Plain-text document sources
------------------------

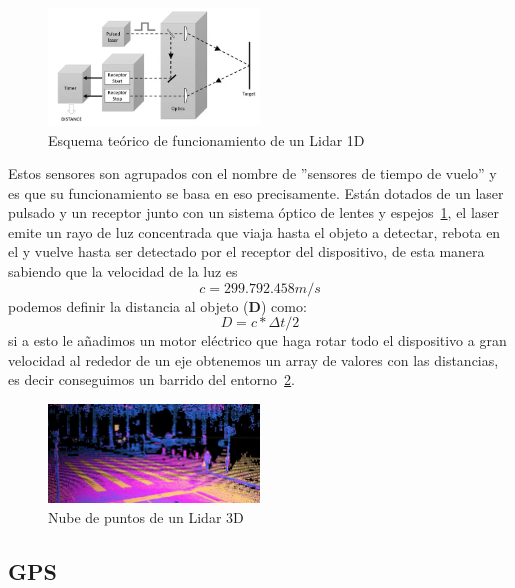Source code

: \begin{figure}[h]
    \centering
    \includegraphics[width=0.5\textwidth]{images/lidar_explicacion.png}
    \caption{Esquema teórico de funcionamiento de un Lidar 1D}
    \label{fig:lidar_explicacion}
\end{figure}

Estos sensores son agrupados con el nombre de ''sensores de tiempo de vuelo'' y es que su funcionamiento se basa en eso precisamente. Están 
dotados de un laser pulsado y un receptor junto con un sistema óptico de lentes y espejos~\ref{fig:lidar_explicacion}, el laser emite un rayo de luz concentrada que viaja 
hasta el objeto a detectar, rebota en el y vuelve hasta ser detectado por el receptor del dispositivo, de esta manera sabiendo que la 
velocidad de la luz es~$$c=299.792.458 m/s$$ podemos definir la distancia al objeto (\textbf{D}) como:~$$D = c * \Delta{t} / 2$$ si a esto 
le añadimos un motor eléctrico que haga rotar todo el dispositivo a gran velocidad al rededor de un eje obtenemos un array de valores con 
las distancias, es decir conseguimos un barrido del entorno~\ref{fig:lidar3d}.


\begin{figure}[h]
    \centering
    \includegraphics[width=0.5\textwidth]{images/Pointcloud-from-Ouster-lidar-Copyright-C-Ouster-4.png}
    \caption{Nube de puntos de un Lidar 3D}
    \label{fig:lidar3d}
\end{figure}
\newpage

\subsection{GPS}

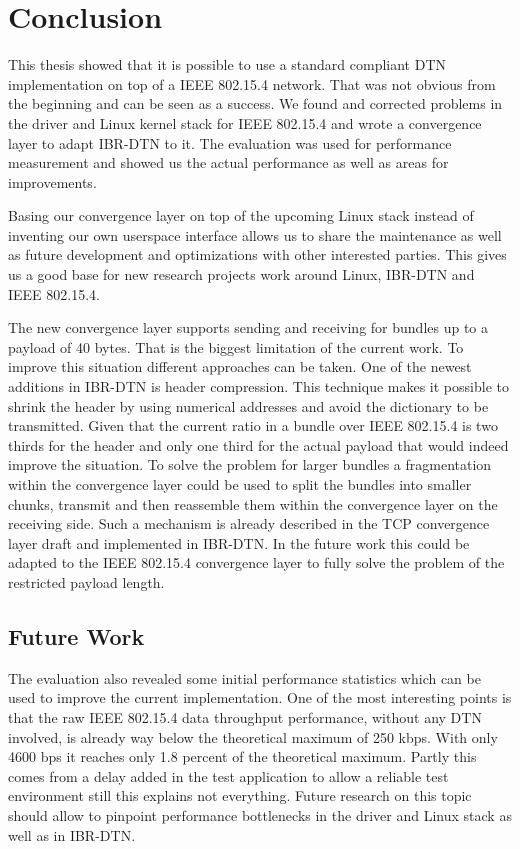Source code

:\chapter{Conclusion}

This thesis showed that it is possible to use a standard compliant DTN
implementation on top of a IEEE 802.15.4 network. That was not obvious from the
beginning and can be seen as a success. We found and corrected problems in the
driver and Linux kernel stack for IEEE 802.15.4 and wrote a convergence layer to
adapt IBR-DTN to it. The evaluation was used for performance measurement and
showed us the actual performance as well as areas for improvements.

Basing our convergence layer on top of the upcoming Linux stack instead of
inventing our own userspace interface allows us to share the maintenance as well
as future development and optimizations with other interested parties. This
gives us a good base for new research projects work around Linux, IBR-DTN and
IEEE 802.15.4.

The new convergence layer supports sending and receiving for bundles up to a
payload of 40 bytes. That is the biggest limitation of the current work. To
improve this situation different approaches can be taken. One of the newest
additions in IBR-DTN is header compression. This technique makes it possible to
shrink the header by using numerical addresses and avoid the dictionary to be
transmitted. Given that the current ratio in a bundle over IEEE 802.15.4 is two
thirds for the header and only one third for the actual payload that would indeed
improve the situation. To solve the problem for larger bundles a fragmentation
within the convergence layer could be used to split the bundles into smaller
chunks, transmit and then reassemble them within the convergence layer on the
receiving side. Such a mechanism is already described in the TCP convergence
layer draft \cite{tcp-clayer-draft} and implemented in IBR-DTN. In the future
work this could be adapted to the IEEE 802.15.4 convergence layer to fully
solve the problem of the restricted payload length.

\section{Future Work}

The evaluation also revealed some initial performance statistics which can be
used to improve the current implementation. One of the most interesting points
is that the raw IEEE 802.15.4 data throughput performance, without any DTN
involved, is already way below the theoretical maximum of 250 kbps. With only
4600 bps it reaches only 1.8 percent of the theoretical maximum. Partly this
comes from a delay added in the test application to allow a reliable test
environment still this explains not everything. Future research on this topic
should allow to pinpoint performance bottlenecks in the driver and Linux stack
as well as in IBR-DTN.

------------------------

== Task ==
Copy the records above exactly, from the first line through the line containing "adapt IBR-DTN to", and leave out the pictures.

== Reply to the task ==
Source code

: \begin{figure}[h]
    \centering
    \includegraphics[width=0.5\textwidth]{images/lidar_explicacion.png}
    \caption{Esquema teórico de funcionamiento de un Lidar 1D}
    \label{fig:lidar_explicacion}
\end{figure}

Estos sensores son agrupados con el nombre de ''sensores de tiempo de vuelo'' y es que su funcionamiento se basa en eso precisamente. Están 
dotados de un laser pulsado y un receptor junto con un sistema óptico de lentes y espejos~\ref{fig:lidar_explicacion}, el laser emite un rayo de luz concentrada que viaja 
hasta el objeto a detectar, rebota en el y vuelve hasta ser detectado por el receptor del dispositivo, de esta manera sabiendo que la 
velocidad de la luz es~$$c=299.792.458 m/s$$ podemos definir la distancia al objeto (\textbf{D}) como:~$$D = c * \Delta{t} / 2$$ si a esto 
le añadimos un motor eléctrico que haga rotar todo el dispositivo a gran velocidad al rededor de un eje obtenemos un array de valores con 
las distancias, es decir conseguimos un barrido del entorno~\ref{fig:lidar3d}.


\begin{figure}[h]
    \centering
    \includegraphics[width=0.5\textwidth]{images/Pointcloud-from-Ouster-lidar-Copyright-C-Ouster-4.png}
    \caption{Nube de puntos de un Lidar 3D}
    \label{fig:lidar3d}
\end{figure}
\newpage

\subsection{GPS}

Source code

:\chapter{Conclusion}

This thesis showed that it is possible to use a standard compliant DTN
implementation on top of a IEEE 802.15.4 network. That was not obvious from the
beginning and can be seen as a success. We found and corrected problems in the
driver and Linux kernel stack for IEEE 802.15.4 and wrote a convergence layer to
adapt IBR-DTN to it. The evaluation was used for performance measurement and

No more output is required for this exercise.